Create a new Python file (e.g., client.py) and add the following:

import requests
import json

# Replace with your deployed URL if you're using Lightning AI Cloud
url = "http://127.0.0.1:8000/predict" 

# Example input for our SimpleModel (10 numbers)
input_data = {"input": [1.0, 2.0, 3.0, 4.0, 5.0, 6.0, 7.0, 8.0, 9.0, 10.0]}

try:
    response = requests.post(url, json=input_data)
    response.raise_for_status() # Raise an HTTPError for bad responses (4xx or 5xx)

    print("Success!")
    print(json.dumps(response.json(), indent=2))

except requests.exceptions.HTTPError as err:
    print(f"HTTP Error: {err}")
    print(f"Response Content: {err.response.text}")
except requests.exceptions.ConnectionError as err:
    print(f"Connection Error: {err}. Make sure your server is running!")
except Exception as err:
    print(f"An unexpected error occurred: {err}")

Run this client script:

python client.py

You should see output similar to:

Success!
{
  "prediction": [
    -0.1009121686220169
  ]
}

(The exact prediction value will vary based on the random initialization of the SimpleModel).
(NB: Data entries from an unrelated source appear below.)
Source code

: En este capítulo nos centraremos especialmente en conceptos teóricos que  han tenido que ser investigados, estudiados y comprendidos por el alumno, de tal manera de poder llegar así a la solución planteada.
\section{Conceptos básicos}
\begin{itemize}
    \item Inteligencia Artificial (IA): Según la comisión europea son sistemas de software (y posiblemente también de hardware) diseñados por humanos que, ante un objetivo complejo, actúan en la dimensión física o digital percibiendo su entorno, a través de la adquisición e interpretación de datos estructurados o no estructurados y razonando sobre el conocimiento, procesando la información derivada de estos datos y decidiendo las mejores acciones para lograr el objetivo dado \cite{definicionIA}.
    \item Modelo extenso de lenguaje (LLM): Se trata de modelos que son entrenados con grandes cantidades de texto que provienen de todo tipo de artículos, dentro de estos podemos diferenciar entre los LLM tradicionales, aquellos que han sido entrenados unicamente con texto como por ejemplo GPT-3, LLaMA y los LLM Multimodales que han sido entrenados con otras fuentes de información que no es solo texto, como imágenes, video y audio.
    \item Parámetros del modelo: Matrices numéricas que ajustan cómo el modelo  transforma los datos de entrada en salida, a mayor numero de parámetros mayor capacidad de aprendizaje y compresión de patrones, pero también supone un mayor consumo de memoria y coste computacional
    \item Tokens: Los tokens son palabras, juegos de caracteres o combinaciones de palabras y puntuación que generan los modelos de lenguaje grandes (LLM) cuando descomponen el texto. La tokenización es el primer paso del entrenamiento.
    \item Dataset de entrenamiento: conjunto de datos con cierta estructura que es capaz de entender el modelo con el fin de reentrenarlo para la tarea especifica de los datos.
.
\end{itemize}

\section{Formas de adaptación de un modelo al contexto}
Using `curl` (for quick tests)

If you prefer using curl from your terminal:

curl -X POST -H "Content-Type: application/json" -d '{"input": [1.0, 2.0, 3.0, 4.0, 5.0, 6.0, 7.0, 8.0, 9.0, 10.0]}' http://127.0.0.1:8000/predict

Next Steps and Advanced Considerations

You’ve successfully deployed your first AI model with LitServe! Here are some key considerations for moving towards robust production deployments:

Error Handling: Implement more specific error handling within your decode_request and predict methods to provide meaningful messages to your API users.
Authentication: For production APIs, you’ll need security. LitServe supports API key authentication out of the box.
Model Versioning: As your models evolve, plan for how you’ll manage different versions of your API.
Logging and Monitoring: Set up comprehensive logging to track requests, responses, and potential issues, and integrate with monitoring tools.
Resource Tuning: Experiment with max_batch_size, batch_timeout, workers_per_device, and the accelerator setting in LitServer to find the optimal configuration for your specific model and hardware.
Complex Pipelines: LitServe is flexible enough to handle more complex scenarios where multiple models might be chained together in an inference pipeline.

LitServe provides a powerful yet user-friendly way to serve your AI models. By leveraging its optimizations and the streamlined deployment options, you can get your AI solutions into the hands of users faster and more efficiently. Happy deploying!